Ce texte est pour nous fondamental, car il conforte deux idées de base directrices de nos recherches. D’une part l’auteur manifeste sa surprise de réaliser qu’il existe en Allemagne des édifices du premier millénaire encore intacts alors que de tels édifices n’existeraient pas ailleurs. En ce qui nous concerne, cette surprise n’en est pas une car nous considérons que de tels monuments existent partout ailleurs, en particulier en France, mais les spécialistes refusent d’admettre cette existence. L’autre idée fondamentale que nous partageons est celle qui consiste à dire que, ces monuments étant rares, leur étude ne peut se faire que dans « des aires géographiques très vastes ». C’est pour cette raison que notre étude s’est étendue à toute l’Europe.
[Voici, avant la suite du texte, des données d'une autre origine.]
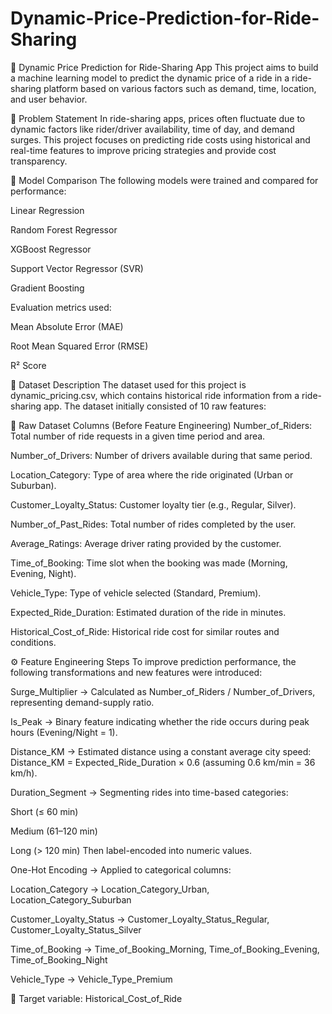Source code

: # Dynamic-Price-Prediction-for-Ride-Sharing

🚕 Dynamic Price Prediction for Ride-Sharing App
This project aims to build a machine learning model to predict the dynamic price of a ride in a ride-sharing platform based on various factors such as demand, time, location, and user behavior.

📌 Problem Statement
In ride-sharing apps, prices often fluctuate due to dynamic factors like rider/driver availability, time of day, and demand surges. This project focuses on predicting ride costs using historical and real-time features to improve pricing strategies and provide cost transparency.


🧪 Model Comparison
The following models were trained and compared for performance:

Linear Regression

Random Forest Regressor

XGBoost Regressor

Support Vector Regressor (SVR)

Gradient Boosting

Evaluation metrics used:

Mean Absolute Error (MAE)

Root Mean Squared Error (RMSE)

R² Score


📁 Dataset Description
The dataset used for this project is dynamic_pricing.csv, which contains historical ride information from a ride-sharing app. The dataset initially consisted of 10 raw features:

🔹 Raw Dataset Columns (Before Feature Engineering)
Number_of_Riders: Total number of ride requests in a given time period and area.

Number_of_Drivers: Number of drivers available during that same period.

Location_Category: Type of area where the ride originated (Urban or Suburban).

Customer_Loyalty_Status: Customer loyalty tier (e.g., Regular, Silver).

Number_of_Past_Rides: Total number of rides completed by the user.

Average_Ratings: Average driver rating provided by the customer.

Time_of_Booking: Time slot when the booking was made (Morning, Evening, Night).

Vehicle_Type: Type of vehicle selected (Standard, Premium).

Expected_Ride_Duration: Estimated duration of the ride in minutes.

Historical_Cost_of_Ride: Historical ride cost for similar routes and conditions.

⚙️ Feature Engineering Steps
To improve prediction performance, the following transformations and new features were introduced:

Surge_Multiplier
→ Calculated as Number_of_Riders / Number_of_Drivers, representing demand-supply ratio.

Is_Peak
→ Binary feature indicating whether the ride occurs during peak hours (Evening/Night = 1).

Distance_KM
→ Estimated distance using a constant average city speed:
Distance_KM = Expected_Ride_Duration × 0.6 (assuming 0.6 km/min = 36 km/h).

Duration_Segment
→ Segmenting rides into time-based categories:

Short (≤ 60 min)

Medium (61–120 min)

Long (> 120 min)
Then label-encoded into numeric values.

One-Hot Encoding
→ Applied to categorical columns:

Location_Category → Location_Category_Urban, Location_Category_Suburban

Customer_Loyalty_Status → Customer_Loyalty_Status_Regular, Customer_Loyalty_Status_Silver

Time_of_Booking → Time_of_Booking_Morning, Time_of_Booking_Evening, Time_of_Booking_Night

Vehicle_Type → Vehicle_Type_Premium

🎯 Target variable: Historical_Cost_of_Ride


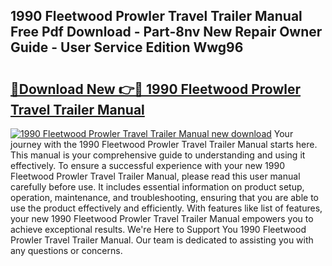 ## 1990 Fleetwood Prowler Travel Trailer Manual Free Pdf Download - Part-8nv New Repair Owner Guide - User Service Edition Wwg96

# <h2><a href="http://bc66783.oget.top/?id=1990+Fleetwood+Prowler+Travel+Trailer+Manual">🔗Download New 👉🔴 1990 Fleetwood Prowler Travel Trailer Manual</a></h2>

[![1990 Fleetwood Prowler Travel Trailer Manual new download](https://i.imgur.com/5g1atiW.png)](http://bc66783.oget.top/?id=1990+Fleetwood+Prowler+Travel+Trailer+Manual)
Your journey with the 1990 Fleetwood Prowler Travel Trailer Manual starts here. This manual is your comprehensive guide to understanding and using it effectively. To ensure a successful experience with your new 1990 Fleetwood Prowler Travel Trailer Manual, please read this user manual carefully before use. It includes essential information on product setup, operation, maintenance, and troubleshooting, ensuring that you are able to use the product effectively and efficiently. With features like list of features, your new 1990 Fleetwood Prowler Travel Trailer Manual empowers you to achieve exceptional results. We're Here to Support You 1990 Fleetwood Prowler Travel Trailer Manual. Our team is dedicated to assisting you with any questions or concerns.
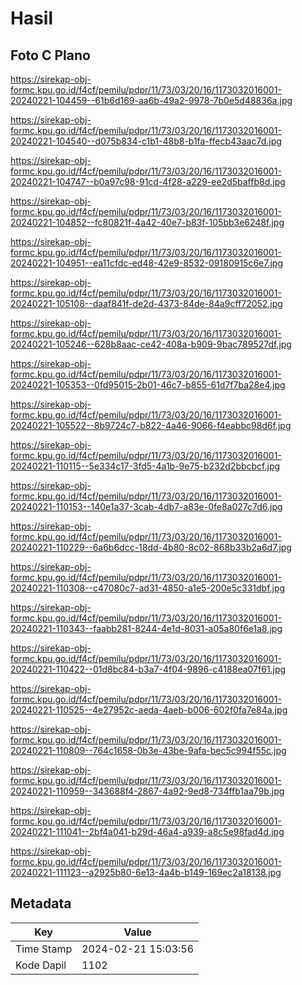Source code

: # Hasil

## Foto C Plano

https://sirekap-obj-formc.kpu.go.id/f4cf/pemilu/pdpr/11/73/03/20/16/1173032016001-20240221-104459--61b6d169-aa6b-49a2-9978-7b0e5d48836a.jpg

https://sirekap-obj-formc.kpu.go.id/f4cf/pemilu/pdpr/11/73/03/20/16/1173032016001-20240221-104540--d075b834-c1b1-48b8-b1fa-ffecb43aac7d.jpg

https://sirekap-obj-formc.kpu.go.id/f4cf/pemilu/pdpr/11/73/03/20/16/1173032016001-20240221-104747--b0a97c98-91cd-4f28-a229-ee2d5baffb8d.jpg

https://sirekap-obj-formc.kpu.go.id/f4cf/pemilu/pdpr/11/73/03/20/16/1173032016001-20240221-104852--fc80821f-4a42-40e7-b83f-105bb3e6248f.jpg

https://sirekap-obj-formc.kpu.go.id/f4cf/pemilu/pdpr/11/73/03/20/16/1173032016001-20240221-104951--ea11cfdc-ed48-42e9-8532-09180915c6e7.jpg

https://sirekap-obj-formc.kpu.go.id/f4cf/pemilu/pdpr/11/73/03/20/16/1173032016001-20240221-105108--daaf841f-de2d-4373-84de-84a9cff72052.jpg

https://sirekap-obj-formc.kpu.go.id/f4cf/pemilu/pdpr/11/73/03/20/16/1173032016001-20240221-105246--628b8aac-ce42-408a-b909-9bac789527df.jpg

https://sirekap-obj-formc.kpu.go.id/f4cf/pemilu/pdpr/11/73/03/20/16/1173032016001-20240221-105353--0fd95015-2b01-46c7-b855-61d7f7ba28e4.jpg

https://sirekap-obj-formc.kpu.go.id/f4cf/pemilu/pdpr/11/73/03/20/16/1173032016001-20240221-105522--8b9724c7-b822-4a46-9066-f4eabbc98d6f.jpg

https://sirekap-obj-formc.kpu.go.id/f4cf/pemilu/pdpr/11/73/03/20/16/1173032016001-20240221-110115--5e334c17-3fd5-4a1b-9e75-b232d2bbcbcf.jpg

https://sirekap-obj-formc.kpu.go.id/f4cf/pemilu/pdpr/11/73/03/20/16/1173032016001-20240221-110153--140e1a37-3cab-4db7-a83e-0fe8a027c7d6.jpg

https://sirekap-obj-formc.kpu.go.id/f4cf/pemilu/pdpr/11/73/03/20/16/1173032016001-20240221-110229--6a6b6dcc-18dd-4b80-8c02-868b33b2a6d7.jpg

https://sirekap-obj-formc.kpu.go.id/f4cf/pemilu/pdpr/11/73/03/20/16/1173032016001-20240221-110308--c47080c7-ad31-4850-a1e5-200e5c331dbf.jpg

https://sirekap-obj-formc.kpu.go.id/f4cf/pemilu/pdpr/11/73/03/20/16/1173032016001-20240221-110343--faabb281-8244-4e1d-8031-a05a80f6e1a8.jpg

https://sirekap-obj-formc.kpu.go.id/f4cf/pemilu/pdpr/11/73/03/20/16/1173032016001-20240221-110422--01d8bc84-b3a7-4f04-9896-c4188ea07f61.jpg

https://sirekap-obj-formc.kpu.go.id/f4cf/pemilu/pdpr/11/73/03/20/16/1173032016001-20240221-110525--4e27952c-aeda-4aeb-b006-602f0fa7e84a.jpg

https://sirekap-obj-formc.kpu.go.id/f4cf/pemilu/pdpr/11/73/03/20/16/1173032016001-20240221-110809--764c1658-0b3e-43be-9afa-bec5c994f55c.jpg

https://sirekap-obj-formc.kpu.go.id/f4cf/pemilu/pdpr/11/73/03/20/16/1173032016001-20240221-110959--343688f4-2867-4a92-9ed8-734ffb1aa79b.jpg

https://sirekap-obj-formc.kpu.go.id/f4cf/pemilu/pdpr/11/73/03/20/16/1173032016001-20240221-111041--2bf4a041-b29d-46a4-a939-a8c5e98fad4d.jpg

https://sirekap-obj-formc.kpu.go.id/f4cf/pemilu/pdpr/11/73/03/20/16/1173032016001-20240221-111123--a2925b80-6e13-4a4b-b149-169ec2a18138.jpg


## Metadata

| Key        | Value               |
| ---------- | ------------------- |
| Time Stamp | 2024-02-21 15:03:56 |
| Kode Dapil | 1102                |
En y ajoutant même l’Afrique du Nord et le Proche-Orient.


Par la suite Dithard von Winterfeld décrit plusieurs édifices « carolingiens » : Steinbach, Selingenstadt, Saint Julien de Höchst, Saint Jean de Mayence, Ingelheim. Mais auparavant il a insisté plus particulièrement sur la porte monumentale de Lorsch : « Le monastère fut fondé avant 764 et installé en ce lieu en 767. En 772, les droits de propriété furent transmis à Charlemagne et à l’Empire… ».

L’édifice que nous avons sous les yeux (images 1, 2 et 3) est donc susceptible d’avoir été construit sous le règne de Charlemagne ou d’un de ses successeurs immédiats. Cette datation (vers l’an 800 de notre ère) est confirmée par la décoration en damiers de carreaux de chacune des deux façades.

Ce type de construction apparaît totalement anachronique. Il reste en Europe beaucoup de portes monumentales datant du Moyen-Âge. Ce sont en général des portes de villes. Mais ces portes sont, pour la plupart, des portes fortifiées, dotées de pont-levis ou de herses. Ici, rien de tel!. Non seulement le passage est libre en dessous des arcades mais les façades sont richement décorées et l’étage du dessus fait penser à une résidence princière.

Il faut bien comprendre que, à l’époque, les monastères étaient protégés par leur caractère sacré. Ils n’avaient pas besoin de fortifications. Bien au contraire, comme en témoigne Grégoire de Tours, les évêques ou les abbés pouvaient accueillir, au nom du droit d’asile, des princes poursuivis par d’autres princes ou des rois. La chasse à l’homme s’arrêtait aux portes du monastère. En conséquence, ces portes ont pu servir de lieux de résidence à des princes en rupture de ban.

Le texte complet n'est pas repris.